**What you need to do:**
"## 2. Swift GRPC Library" appears in one line; retype that line and all lines following it through the end of the records, with nothing left out or added.

**Dataset excerpts:**
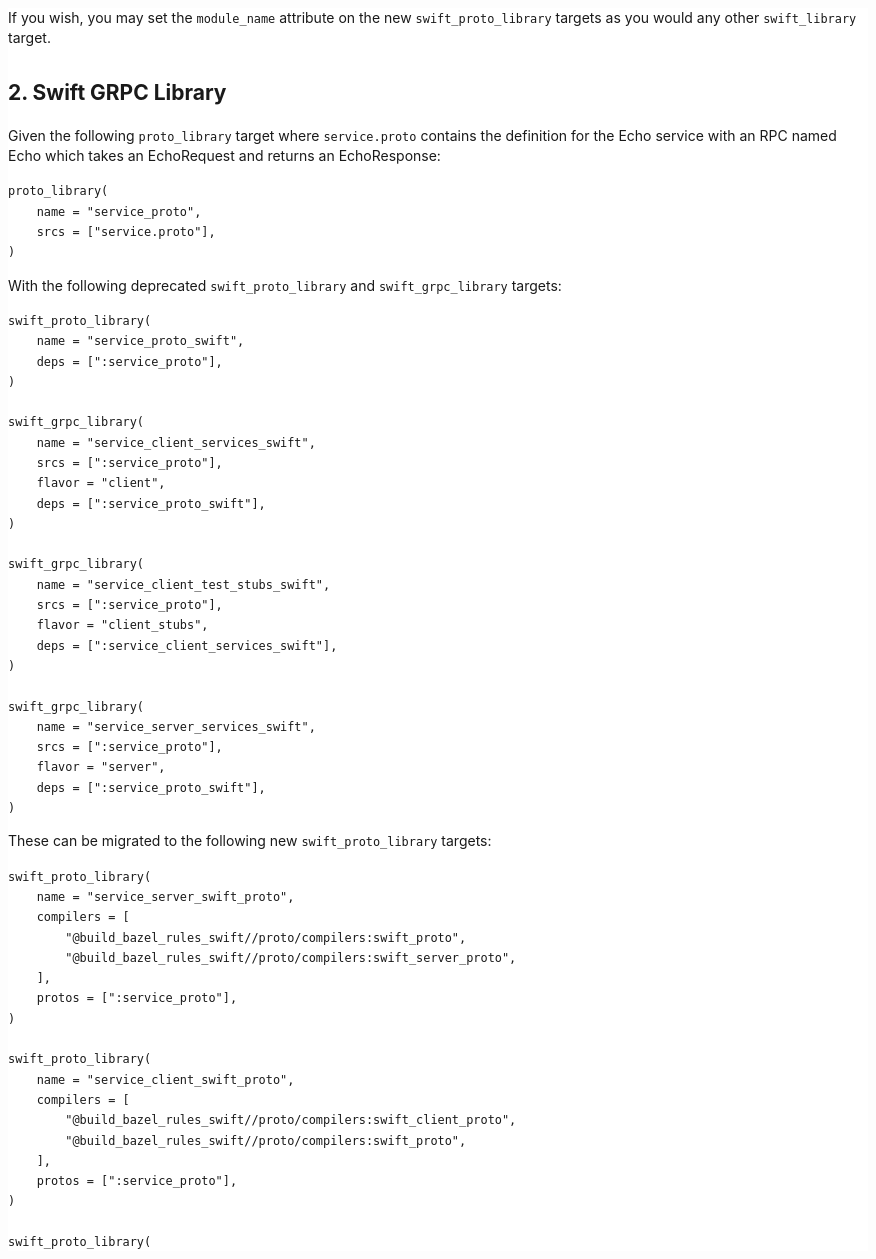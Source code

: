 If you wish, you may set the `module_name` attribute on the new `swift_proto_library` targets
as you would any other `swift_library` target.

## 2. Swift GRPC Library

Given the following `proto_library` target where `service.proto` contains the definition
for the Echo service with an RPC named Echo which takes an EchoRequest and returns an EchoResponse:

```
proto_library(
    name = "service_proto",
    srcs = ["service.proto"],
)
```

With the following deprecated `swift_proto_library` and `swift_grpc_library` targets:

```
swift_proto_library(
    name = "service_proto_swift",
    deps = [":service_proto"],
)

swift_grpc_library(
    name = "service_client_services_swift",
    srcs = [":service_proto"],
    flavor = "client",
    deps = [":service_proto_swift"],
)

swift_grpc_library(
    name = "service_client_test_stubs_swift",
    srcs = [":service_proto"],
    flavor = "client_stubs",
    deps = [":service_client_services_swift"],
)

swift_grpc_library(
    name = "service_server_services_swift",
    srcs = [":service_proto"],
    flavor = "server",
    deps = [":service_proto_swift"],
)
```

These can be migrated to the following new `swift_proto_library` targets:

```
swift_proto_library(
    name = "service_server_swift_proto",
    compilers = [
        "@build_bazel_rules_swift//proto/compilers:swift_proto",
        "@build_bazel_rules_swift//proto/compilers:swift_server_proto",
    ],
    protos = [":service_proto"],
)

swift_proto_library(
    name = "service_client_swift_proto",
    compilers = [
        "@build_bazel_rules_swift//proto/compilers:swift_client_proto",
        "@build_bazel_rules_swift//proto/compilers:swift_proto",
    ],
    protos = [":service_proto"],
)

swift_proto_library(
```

**Task solution:**
## 2. Swift GRPC Library

Given the following `proto_library` target where `service.proto` contains the definition
for the Echo service with an RPC named Echo which takes an EchoRequest and returns an EchoResponse:

```
proto_library(
    name = "service_proto",
    srcs = ["service.proto"],
)
```

With the following deprecated `swift_proto_library` and `swift_grpc_library` targets:

```
swift_proto_library(
    name = "service_proto_swift",
    deps = [":service_proto"],
)

swift_grpc_library(
    name = "service_client_services_swift",
    srcs = [":service_proto"],
    flavor = "client",
    deps = [":service_proto_swift"],
)

swift_grpc_library(
    name = "service_client_test_stubs_swift",
    srcs = [":service_proto"],
    flavor = "client_stubs",
    deps = [":service_client_services_swift"],
)

swift_grpc_library(
    name = "service_server_services_swift",
    srcs = [":service_proto"],
    flavor = "server",
    deps = [":service_proto_swift"],
)
```

These can be migrated to the following new `swift_proto_library` targets:

```
swift_proto_library(
    name = "service_server_swift_proto",
    compilers = [
        "@build_bazel_rules_swift//proto/compilers:swift_proto",
        "@build_bazel_rules_swift//proto/compilers:swift_server_proto",
    ],
    protos = [":service_proto"],
)

swift_proto_library(
    name = "service_client_swift_proto",
    compilers = [
        "@build_bazel_rules_swift//proto/compilers:swift_client_proto",
        "@build_bazel_rules_swift//proto/compilers:swift_proto",
    ],
    protos = [":service_proto"],
)

swift_proto_library(
```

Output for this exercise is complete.